DR. DENNIS NEDER AND KYLIE Dr. Dennis Neder, Author: "Being a Man in a Woman's World"

"If you're insecure and use that as an excuse to create problems in your relationship, it's you that needs to get this straightened out and it has nothing to do with your father."

Hey Doc,
Thank you so much for your time and attention.

I have been living with my boyfriend for about 8 months now. He doesn't like my father as according to him "my view of men is distorted by the secretive way he (my father) acts towards my mother".

According to him my insecurities and jealousy have a root right there and therefore he claims he "unfortunately" does not like him. It got me thinking if my insecurities are the only trouble there and if I was less insecure he would not dislike my father.

In other words, I'd like to know, according to your experience and knowledge, how bad is that in a relationship that the man does not like the girlfriend's father and how much that fact (not liking the father) could affect the success of a relationship. Could there be another meaning to it apart just than blaming him for my insecurity? Is that enough of a reason for disliking someone?
Thank you very much!

Hello!
That seems pretty convenient on his part. He gets to blame your dad so that he doesn't have to blame you! I'm assuming you're an adult here and if you're this insecure, I'm afraid your dad isn't the problem - you are.

When you become an adult, your parents have no further hold on you. What they taught you as a child holds some weight, but in fact, it's entirely your choices that govern your life. If you're insecure and use that as an excuse to create problems in your relationship, it's you that needs to get this straightened out and it has nothing to do with your father.

In fact, it's not uncommon for couples to have problems with parents - and vice versa. Nobody is ever good enough for their little daughters! The reality however is that most people work through that. Your boyfriend needs to work through that for a number of reasons:

* It doesn't appear he really even knows your father very well. He simply sees what he sees from an outsider's point of view. Whether he agrees with it or not, it's none of his damn business. Further, the relationship your mom and dad have is between them and NOBODY (no, not even you!) really knows what it's all about.

* Your relationship with your father is an important one. Because it's important to you, it needs to be important to him too.

* Your boyfriend needs to put the responsibility for the problems where they really lay - with you. I'm not singling you out for any problems you may (or may not!) have, I'm simply saying that any problems a couple faces are because of the couple themselves. Family, friends, ex-lovers, pets, etc., have no bearing on this as only those two people control the effects created by outside influences.

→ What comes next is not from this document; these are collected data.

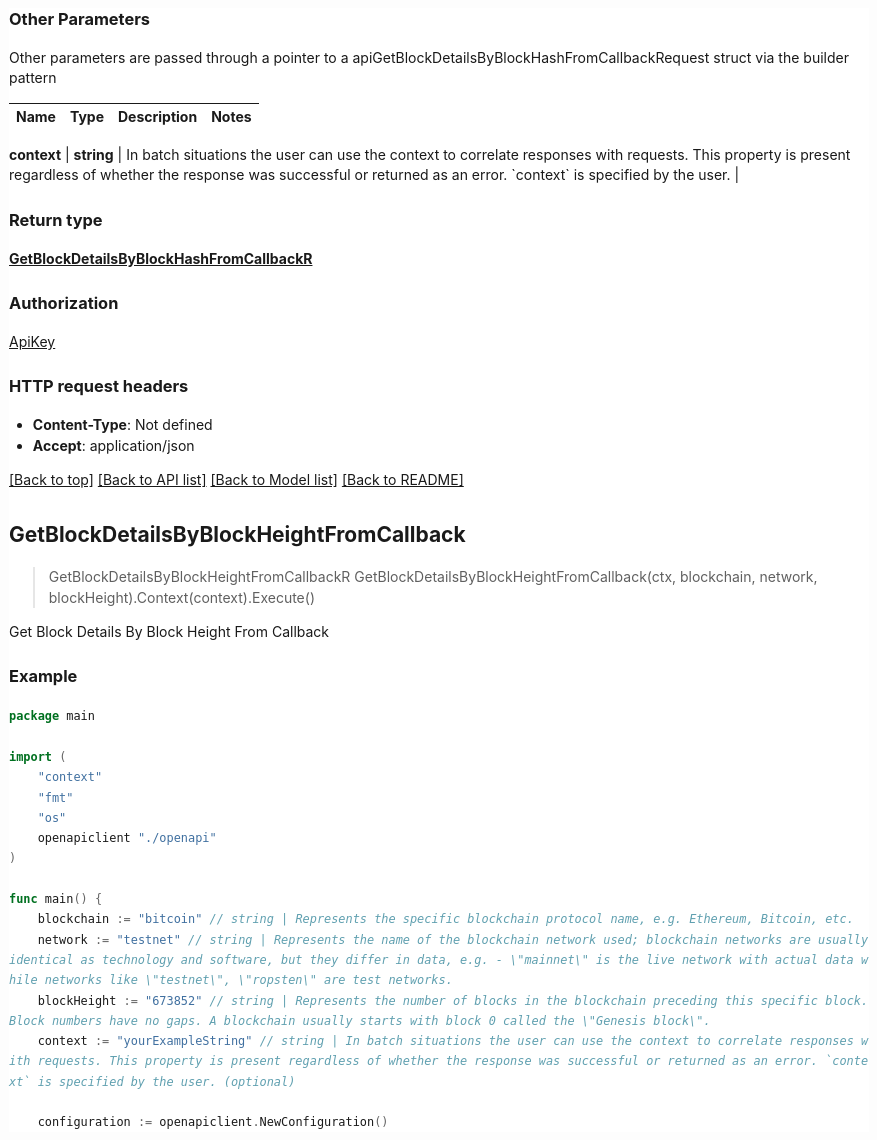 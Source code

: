 ### Other Parameters

Other parameters are passed through a pointer to a apiGetBlockDetailsByBlockHashFromCallbackRequest struct via the builder pattern


Name | Type | Description  | Notes
------------- | ------------- | ------------- | -------------



 **context** | **string** | In batch situations the user can use the context to correlate responses with requests. This property is present regardless of whether the response was successful or returned as an error. &#x60;context&#x60; is specified by the user. | 

### Return type

[**GetBlockDetailsByBlockHashFromCallbackR**](GetBlockDetailsByBlockHashFromCallbackR.md)

### Authorization

[ApiKey](../README.md#ApiKey)

### HTTP request headers

- **Content-Type**: Not defined
- **Accept**: application/json

[[Back to top]](#) [[Back to API list]](../README.md#documentation-for-api-endpoints)
[[Back to Model list]](../README.md#documentation-for-models)
[[Back to README]](../README.md)


## GetBlockDetailsByBlockHeightFromCallback

> GetBlockDetailsByBlockHeightFromCallbackR GetBlockDetailsByBlockHeightFromCallback(ctx, blockchain, network, blockHeight).Context(context).Execute()

Get Block Details By Block Height From Callback



### Example

```go
package main

import (
    "context"
    "fmt"
    "os"
    openapiclient "./openapi"
)

func main() {
    blockchain := "bitcoin" // string | Represents the specific blockchain protocol name, e.g. Ethereum, Bitcoin, etc.
    network := "testnet" // string | Represents the name of the blockchain network used; blockchain networks are usually identical as technology and software, but they differ in data, e.g. - \"mainnet\" is the live network with actual data while networks like \"testnet\", \"ropsten\" are test networks.
    blockHeight := "673852" // string | Represents the number of blocks in the blockchain preceding this specific block. Block numbers have no gaps. A blockchain usually starts with block 0 called the \"Genesis block\".
    context := "yourExampleString" // string | In batch situations the user can use the context to correlate responses with requests. This property is present regardless of whether the response was successful or returned as an error. `context` is specified by the user. (optional)

    configuration := openapiclient.NewConfiguration()
```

In fact, this can be quite bad; not because he doesn't like your father for some nebulous reason (as I've already said, the problems he has with you are simply redirected to your father, not because of him), but because he's not dealing with the specific issue, choosing instead to brush it off to someone that you can't deal with.

I'm sure you dad is no saint either. We all have things we do that are both good and bad, but before your boyfriend sits in judgment of him, he should at least get to know him as a friend, more than just an acquaintance. If he does that and still doesn't like him, he doesn't have to be your dad's buddy. On the other hand, he shouldn't be redirecting his frustrations at dad either.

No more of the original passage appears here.